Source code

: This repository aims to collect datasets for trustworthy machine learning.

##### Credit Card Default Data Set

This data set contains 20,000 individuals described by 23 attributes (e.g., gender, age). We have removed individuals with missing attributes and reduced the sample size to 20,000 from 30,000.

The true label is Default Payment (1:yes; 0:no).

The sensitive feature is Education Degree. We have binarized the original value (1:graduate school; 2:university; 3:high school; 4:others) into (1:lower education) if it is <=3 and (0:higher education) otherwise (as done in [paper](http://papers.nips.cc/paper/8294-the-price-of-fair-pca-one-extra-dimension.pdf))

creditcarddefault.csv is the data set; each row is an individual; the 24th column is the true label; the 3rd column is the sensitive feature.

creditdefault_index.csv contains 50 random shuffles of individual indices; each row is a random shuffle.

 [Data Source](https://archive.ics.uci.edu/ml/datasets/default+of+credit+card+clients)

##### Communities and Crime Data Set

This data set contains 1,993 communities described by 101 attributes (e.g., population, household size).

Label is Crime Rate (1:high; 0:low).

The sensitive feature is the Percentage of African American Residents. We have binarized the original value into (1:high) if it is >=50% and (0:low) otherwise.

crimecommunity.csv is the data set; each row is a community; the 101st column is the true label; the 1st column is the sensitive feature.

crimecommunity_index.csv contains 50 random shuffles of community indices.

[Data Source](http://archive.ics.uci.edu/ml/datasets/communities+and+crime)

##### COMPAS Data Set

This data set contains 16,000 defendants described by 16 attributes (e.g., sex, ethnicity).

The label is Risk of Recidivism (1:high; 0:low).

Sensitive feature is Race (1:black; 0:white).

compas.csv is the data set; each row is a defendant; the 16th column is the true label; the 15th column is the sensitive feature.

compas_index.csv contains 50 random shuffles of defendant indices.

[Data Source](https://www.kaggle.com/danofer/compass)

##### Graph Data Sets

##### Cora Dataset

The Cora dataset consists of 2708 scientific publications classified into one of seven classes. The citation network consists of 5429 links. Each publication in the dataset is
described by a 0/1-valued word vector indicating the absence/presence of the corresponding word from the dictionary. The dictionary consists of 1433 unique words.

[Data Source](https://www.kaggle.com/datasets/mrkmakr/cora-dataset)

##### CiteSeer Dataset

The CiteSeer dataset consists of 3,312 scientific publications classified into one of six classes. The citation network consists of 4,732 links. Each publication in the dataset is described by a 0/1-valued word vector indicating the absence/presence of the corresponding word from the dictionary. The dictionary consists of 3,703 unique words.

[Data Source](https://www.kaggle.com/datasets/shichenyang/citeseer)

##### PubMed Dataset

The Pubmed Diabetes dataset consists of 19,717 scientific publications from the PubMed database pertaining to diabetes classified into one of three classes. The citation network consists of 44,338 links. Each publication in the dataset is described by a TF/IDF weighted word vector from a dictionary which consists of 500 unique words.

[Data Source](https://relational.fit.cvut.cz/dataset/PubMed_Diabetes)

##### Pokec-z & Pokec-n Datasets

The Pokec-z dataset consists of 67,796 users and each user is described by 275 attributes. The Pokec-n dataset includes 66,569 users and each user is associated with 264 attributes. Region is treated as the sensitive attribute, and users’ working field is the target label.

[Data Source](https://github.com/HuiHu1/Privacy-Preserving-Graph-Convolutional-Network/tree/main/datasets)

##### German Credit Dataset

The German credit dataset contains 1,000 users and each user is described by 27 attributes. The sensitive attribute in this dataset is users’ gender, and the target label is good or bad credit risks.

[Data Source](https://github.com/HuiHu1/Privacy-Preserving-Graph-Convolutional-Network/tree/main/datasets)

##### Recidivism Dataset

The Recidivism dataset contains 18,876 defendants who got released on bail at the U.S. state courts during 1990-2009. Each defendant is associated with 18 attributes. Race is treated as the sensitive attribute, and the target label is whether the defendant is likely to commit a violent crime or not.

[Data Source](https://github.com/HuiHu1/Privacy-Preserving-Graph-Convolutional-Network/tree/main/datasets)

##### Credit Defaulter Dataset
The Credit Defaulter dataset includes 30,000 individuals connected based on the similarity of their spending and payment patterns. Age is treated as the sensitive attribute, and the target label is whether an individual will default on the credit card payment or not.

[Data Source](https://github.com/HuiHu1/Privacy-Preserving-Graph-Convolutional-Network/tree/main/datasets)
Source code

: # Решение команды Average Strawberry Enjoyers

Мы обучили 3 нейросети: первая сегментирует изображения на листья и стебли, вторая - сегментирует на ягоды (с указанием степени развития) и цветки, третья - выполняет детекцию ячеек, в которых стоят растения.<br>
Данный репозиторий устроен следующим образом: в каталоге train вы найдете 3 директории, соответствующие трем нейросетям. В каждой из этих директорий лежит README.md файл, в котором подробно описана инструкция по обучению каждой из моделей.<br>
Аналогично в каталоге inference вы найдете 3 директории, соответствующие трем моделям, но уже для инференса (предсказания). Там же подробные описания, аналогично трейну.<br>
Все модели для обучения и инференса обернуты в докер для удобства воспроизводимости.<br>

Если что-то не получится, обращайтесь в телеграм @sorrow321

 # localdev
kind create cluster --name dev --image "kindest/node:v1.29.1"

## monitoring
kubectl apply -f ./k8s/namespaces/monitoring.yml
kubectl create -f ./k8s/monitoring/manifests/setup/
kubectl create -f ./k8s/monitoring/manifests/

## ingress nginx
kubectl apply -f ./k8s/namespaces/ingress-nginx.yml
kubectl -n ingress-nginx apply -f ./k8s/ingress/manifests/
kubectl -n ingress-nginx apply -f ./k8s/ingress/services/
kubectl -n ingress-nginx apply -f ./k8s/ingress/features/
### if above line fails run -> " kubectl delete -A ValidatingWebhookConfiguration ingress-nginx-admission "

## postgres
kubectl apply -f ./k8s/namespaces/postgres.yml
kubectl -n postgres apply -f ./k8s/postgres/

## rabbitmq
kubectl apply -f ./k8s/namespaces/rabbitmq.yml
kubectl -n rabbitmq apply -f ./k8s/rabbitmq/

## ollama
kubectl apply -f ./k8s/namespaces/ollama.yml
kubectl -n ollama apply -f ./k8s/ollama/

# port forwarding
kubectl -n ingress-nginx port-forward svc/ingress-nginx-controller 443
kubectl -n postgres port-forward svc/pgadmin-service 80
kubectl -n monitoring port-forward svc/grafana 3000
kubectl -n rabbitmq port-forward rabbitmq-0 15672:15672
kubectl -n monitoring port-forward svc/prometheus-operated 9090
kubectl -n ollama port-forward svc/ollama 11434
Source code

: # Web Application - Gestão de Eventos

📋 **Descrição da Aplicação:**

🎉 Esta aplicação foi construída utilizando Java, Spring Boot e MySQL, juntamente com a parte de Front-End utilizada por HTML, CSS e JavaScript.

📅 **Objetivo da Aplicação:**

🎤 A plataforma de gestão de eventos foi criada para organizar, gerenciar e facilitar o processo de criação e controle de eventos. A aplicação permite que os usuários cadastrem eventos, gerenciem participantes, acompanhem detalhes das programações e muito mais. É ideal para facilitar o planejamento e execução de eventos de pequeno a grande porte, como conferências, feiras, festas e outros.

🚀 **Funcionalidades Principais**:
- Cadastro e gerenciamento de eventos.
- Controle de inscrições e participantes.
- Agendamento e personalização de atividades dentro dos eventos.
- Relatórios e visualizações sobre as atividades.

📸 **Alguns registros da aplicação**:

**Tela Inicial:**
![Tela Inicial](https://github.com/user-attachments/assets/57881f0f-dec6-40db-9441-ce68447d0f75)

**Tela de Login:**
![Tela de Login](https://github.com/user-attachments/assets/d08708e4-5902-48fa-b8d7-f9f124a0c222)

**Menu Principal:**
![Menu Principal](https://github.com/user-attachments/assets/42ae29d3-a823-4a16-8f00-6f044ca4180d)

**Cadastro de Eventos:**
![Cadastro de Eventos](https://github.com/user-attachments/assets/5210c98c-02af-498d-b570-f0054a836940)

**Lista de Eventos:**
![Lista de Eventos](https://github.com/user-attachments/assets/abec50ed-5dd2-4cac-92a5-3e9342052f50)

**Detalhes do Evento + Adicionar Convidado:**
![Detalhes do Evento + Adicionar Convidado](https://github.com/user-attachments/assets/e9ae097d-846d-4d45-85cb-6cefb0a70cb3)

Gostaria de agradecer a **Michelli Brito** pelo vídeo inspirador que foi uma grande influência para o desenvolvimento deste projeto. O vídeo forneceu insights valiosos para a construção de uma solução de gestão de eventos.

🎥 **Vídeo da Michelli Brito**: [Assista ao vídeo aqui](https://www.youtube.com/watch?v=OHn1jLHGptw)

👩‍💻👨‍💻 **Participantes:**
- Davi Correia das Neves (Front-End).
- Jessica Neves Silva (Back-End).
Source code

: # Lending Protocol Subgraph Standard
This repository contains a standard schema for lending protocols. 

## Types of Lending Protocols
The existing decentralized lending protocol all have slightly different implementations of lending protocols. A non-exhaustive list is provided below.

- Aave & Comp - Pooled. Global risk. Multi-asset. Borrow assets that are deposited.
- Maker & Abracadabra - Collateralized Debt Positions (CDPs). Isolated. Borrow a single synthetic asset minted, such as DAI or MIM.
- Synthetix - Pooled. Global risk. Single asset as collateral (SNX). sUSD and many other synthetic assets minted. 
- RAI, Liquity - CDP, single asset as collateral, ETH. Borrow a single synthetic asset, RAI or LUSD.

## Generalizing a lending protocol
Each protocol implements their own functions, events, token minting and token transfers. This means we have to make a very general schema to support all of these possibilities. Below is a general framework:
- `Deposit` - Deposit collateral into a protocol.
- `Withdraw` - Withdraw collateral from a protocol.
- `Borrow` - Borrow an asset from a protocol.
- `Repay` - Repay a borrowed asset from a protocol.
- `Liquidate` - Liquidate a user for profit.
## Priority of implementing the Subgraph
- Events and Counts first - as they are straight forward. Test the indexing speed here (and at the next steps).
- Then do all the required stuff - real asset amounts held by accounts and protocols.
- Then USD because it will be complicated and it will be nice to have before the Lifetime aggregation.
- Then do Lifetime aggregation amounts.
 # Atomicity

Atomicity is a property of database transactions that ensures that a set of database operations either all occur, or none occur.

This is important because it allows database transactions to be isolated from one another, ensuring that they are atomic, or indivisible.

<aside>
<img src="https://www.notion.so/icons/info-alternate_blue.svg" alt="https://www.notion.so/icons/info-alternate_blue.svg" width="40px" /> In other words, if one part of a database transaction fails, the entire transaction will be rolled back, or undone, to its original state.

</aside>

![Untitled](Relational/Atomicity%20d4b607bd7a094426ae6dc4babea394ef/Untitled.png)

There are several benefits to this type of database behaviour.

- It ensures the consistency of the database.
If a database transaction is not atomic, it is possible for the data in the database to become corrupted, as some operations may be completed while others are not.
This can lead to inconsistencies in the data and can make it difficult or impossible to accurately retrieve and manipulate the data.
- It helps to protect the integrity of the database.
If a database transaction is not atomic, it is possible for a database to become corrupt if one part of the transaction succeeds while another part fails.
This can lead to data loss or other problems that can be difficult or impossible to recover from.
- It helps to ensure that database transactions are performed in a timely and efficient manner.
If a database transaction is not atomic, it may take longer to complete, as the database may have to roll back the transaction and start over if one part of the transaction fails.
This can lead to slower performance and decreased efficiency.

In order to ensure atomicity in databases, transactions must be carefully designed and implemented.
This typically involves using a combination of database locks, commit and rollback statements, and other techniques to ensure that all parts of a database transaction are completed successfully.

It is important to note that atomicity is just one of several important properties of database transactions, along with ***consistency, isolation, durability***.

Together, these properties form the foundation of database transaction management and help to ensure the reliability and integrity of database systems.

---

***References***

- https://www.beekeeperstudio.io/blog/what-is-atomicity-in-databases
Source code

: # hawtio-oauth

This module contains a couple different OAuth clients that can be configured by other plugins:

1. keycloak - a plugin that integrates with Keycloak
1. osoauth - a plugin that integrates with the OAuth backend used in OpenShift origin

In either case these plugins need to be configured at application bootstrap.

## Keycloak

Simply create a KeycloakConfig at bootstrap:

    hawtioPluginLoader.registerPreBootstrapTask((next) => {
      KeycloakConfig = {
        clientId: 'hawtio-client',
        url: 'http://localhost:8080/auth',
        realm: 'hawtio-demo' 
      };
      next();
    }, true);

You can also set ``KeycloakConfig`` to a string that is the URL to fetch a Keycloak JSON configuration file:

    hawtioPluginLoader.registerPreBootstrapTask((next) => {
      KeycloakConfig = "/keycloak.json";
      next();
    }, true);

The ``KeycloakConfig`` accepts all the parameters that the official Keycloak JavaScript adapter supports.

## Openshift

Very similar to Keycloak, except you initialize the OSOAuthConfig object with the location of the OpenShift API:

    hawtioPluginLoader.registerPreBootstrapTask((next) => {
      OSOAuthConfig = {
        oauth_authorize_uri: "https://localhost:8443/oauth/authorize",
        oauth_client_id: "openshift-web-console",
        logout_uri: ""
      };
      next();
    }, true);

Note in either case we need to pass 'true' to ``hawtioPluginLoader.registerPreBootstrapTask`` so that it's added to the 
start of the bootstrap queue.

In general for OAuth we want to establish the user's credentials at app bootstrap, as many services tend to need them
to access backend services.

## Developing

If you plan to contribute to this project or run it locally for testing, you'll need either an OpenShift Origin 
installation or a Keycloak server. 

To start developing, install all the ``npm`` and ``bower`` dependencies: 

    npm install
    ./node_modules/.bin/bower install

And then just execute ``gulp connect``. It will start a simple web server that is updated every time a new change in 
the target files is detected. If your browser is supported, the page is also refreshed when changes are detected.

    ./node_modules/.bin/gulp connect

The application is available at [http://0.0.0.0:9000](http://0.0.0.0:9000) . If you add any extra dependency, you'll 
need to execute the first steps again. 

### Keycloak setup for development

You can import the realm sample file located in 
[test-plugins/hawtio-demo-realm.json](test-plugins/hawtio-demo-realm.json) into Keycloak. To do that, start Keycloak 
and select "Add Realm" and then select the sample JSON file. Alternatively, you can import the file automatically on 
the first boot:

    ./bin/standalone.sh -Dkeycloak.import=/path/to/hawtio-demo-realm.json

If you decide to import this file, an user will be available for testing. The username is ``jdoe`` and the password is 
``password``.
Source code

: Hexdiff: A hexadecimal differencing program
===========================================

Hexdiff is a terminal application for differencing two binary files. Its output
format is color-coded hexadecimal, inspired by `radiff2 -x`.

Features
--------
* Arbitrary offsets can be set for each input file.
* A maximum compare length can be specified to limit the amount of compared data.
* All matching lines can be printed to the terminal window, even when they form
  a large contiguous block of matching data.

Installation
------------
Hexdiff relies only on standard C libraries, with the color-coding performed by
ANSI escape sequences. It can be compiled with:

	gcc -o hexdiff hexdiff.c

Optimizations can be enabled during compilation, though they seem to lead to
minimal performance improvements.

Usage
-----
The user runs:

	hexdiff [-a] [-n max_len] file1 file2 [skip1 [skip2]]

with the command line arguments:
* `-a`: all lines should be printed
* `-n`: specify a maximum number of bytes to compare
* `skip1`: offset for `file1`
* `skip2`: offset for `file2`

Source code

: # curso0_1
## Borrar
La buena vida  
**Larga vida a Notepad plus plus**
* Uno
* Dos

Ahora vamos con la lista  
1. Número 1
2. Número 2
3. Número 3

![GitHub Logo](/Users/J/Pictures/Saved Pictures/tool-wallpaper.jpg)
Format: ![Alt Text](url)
************
**WORK REQUEST:** Both end lines included, restate word for word the lines above from the line with "its original state." to the line with "another part fails.", and nothing else.

**EXERCISE OUTPUT:**
<img src="https://www.notion.so/icons/info-alternate_blue.svg" alt="https://www.notion.so/icons/info-alternate_blue.svg" width="40px" /> In other words, if one part of a database transaction fails, the entire transaction will be rolled back, or undone, to its original state.

</aside>

![Untitled](Relational/Atomicity%20d4b607bd7a094426ae6dc4babea394ef/Untitled.png)

There are several benefits to this type of database behaviour.

- It ensures the consistency of the database.
If a database transaction is not atomic, it is possible for the data in the database to become corrupted, as some operations may be completed while others are not.
This can lead to inconsistencies in the data and can make it difficult or impossible to accurately retrieve and manipulate the data.
- It helps to protect the integrity of the database.
If a database transaction is not atomic, it is possible for a database to become corrupt if one part of the transaction succeeds while another part fails.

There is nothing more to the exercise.